Only Errigal wore no sword.

“Son—” Errigal said, reaching for Ban’s.

Ban felt lightheaded, abuzz with lightning energy. He was the storm outside, and he gripped his sword, pulled it a handspan free, then stopped. He stared at his father’s desperate face, at the uneven line where beard hung from cheeks, the damp corners of his big eyes, the handsome nose, his still-youthful mass of dark blond hair. How many times had Ban been so desperate, and his father refused to see or care?

Ban shoved his sword home in its sheath with a sudden, sharp snick. “I’ve seen no sign from the stars I should help you, sir.”

This moment was the last drop of honey, the first whisper from a beloved voice. Worth every betrayal, without space for regret.

“Ban!” Errigal cried.

The Fox smiled.

“There is no place to flee,” Connley sneered. “For my retainers are here, and yours will follow the Fox.”

Regan said, “He is become Errigal, old man.”

Anger drained from Errigal’s eyes as he looked to his bastard. “Ban,” Errigal said, his voice a husk of its old rich self.

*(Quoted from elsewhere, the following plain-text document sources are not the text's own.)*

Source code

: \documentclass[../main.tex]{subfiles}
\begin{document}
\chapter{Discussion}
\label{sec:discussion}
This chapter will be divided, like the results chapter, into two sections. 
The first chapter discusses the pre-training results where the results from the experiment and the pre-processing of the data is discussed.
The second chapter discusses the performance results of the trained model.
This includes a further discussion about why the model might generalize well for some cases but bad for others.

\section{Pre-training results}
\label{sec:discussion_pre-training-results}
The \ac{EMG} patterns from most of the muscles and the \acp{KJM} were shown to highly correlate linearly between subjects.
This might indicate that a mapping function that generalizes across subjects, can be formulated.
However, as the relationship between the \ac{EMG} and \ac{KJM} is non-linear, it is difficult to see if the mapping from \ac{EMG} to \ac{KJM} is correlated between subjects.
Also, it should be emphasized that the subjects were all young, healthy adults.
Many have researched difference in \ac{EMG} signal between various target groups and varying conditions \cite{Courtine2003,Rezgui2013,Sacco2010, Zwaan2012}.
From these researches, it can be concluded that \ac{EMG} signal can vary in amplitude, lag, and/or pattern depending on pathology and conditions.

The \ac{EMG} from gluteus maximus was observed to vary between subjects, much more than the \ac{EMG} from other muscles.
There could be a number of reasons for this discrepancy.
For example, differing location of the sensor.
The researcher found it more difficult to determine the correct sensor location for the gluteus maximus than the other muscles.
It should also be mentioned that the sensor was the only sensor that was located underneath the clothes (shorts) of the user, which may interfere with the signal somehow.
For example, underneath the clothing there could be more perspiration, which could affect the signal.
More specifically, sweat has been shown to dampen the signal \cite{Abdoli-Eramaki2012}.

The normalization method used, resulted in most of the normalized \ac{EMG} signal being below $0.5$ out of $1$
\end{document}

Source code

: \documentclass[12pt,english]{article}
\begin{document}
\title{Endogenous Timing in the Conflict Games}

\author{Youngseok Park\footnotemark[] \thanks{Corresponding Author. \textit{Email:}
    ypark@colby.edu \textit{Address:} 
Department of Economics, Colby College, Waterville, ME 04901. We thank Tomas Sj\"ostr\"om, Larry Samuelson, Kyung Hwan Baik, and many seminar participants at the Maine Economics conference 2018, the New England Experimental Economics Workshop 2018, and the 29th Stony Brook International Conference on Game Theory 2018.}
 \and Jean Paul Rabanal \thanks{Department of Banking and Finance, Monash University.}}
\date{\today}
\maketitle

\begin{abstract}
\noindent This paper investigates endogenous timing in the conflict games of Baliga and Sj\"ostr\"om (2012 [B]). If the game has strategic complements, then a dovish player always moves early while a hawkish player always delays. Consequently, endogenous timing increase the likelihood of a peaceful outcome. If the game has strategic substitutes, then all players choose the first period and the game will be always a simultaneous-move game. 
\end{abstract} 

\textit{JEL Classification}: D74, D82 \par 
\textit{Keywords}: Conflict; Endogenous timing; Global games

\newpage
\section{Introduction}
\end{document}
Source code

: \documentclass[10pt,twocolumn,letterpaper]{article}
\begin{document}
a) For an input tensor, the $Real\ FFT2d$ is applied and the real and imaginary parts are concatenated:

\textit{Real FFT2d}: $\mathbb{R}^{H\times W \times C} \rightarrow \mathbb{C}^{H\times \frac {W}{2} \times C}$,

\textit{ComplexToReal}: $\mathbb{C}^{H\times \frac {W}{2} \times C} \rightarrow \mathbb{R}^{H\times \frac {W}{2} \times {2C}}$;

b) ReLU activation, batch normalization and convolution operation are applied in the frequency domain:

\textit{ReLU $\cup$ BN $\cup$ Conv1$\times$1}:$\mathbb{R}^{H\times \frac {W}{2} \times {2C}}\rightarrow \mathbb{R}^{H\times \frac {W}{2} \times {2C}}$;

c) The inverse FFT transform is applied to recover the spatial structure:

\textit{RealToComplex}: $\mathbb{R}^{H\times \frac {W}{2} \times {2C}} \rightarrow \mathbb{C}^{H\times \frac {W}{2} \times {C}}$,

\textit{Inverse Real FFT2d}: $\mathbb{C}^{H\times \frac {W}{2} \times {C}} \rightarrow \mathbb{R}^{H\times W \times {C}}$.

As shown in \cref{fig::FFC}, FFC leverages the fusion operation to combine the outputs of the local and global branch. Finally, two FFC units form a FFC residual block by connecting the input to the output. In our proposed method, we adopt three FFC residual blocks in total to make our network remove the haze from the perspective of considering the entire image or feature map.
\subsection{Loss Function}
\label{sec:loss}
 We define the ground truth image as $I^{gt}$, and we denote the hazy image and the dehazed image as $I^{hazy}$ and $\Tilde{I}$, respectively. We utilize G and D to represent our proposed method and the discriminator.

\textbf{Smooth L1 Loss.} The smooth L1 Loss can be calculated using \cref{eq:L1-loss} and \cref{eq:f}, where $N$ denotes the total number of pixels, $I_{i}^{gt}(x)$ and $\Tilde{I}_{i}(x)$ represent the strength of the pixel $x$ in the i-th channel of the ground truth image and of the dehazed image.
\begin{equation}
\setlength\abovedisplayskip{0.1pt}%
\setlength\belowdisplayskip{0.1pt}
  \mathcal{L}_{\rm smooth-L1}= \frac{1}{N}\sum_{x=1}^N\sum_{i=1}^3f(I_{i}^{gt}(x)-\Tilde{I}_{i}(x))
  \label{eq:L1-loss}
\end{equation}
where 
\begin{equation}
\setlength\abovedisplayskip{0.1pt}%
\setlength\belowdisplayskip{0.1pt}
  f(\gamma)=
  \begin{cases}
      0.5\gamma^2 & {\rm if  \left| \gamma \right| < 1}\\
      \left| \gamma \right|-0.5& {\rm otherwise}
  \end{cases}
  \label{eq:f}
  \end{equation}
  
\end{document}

“They are your sun and moon now, Father,” Ban said, sickly triumphant, afire with revenge. “Your fate is in their star-sharpened hands.”

He could not stay, could not remain indoors, sheltered from wild nature and the reveling wind. Turning even from the duke and his lady, from the hot, raging fire, from the warmth of the room and his own father, Ban the Fox walked out into the storm.





ELIA

“WILL WE ARRIVE soon, Elia? I don’t know how much longer these thighs can hug this beast,” Aefa called from behind her. They rode single file, for this track to Hartfare was narrow. Branches reached down for them, while ferns and sharp bushes reached up, making a constant scratch at shoulders, knees, boots, and their horses’ backsides as they pushed through.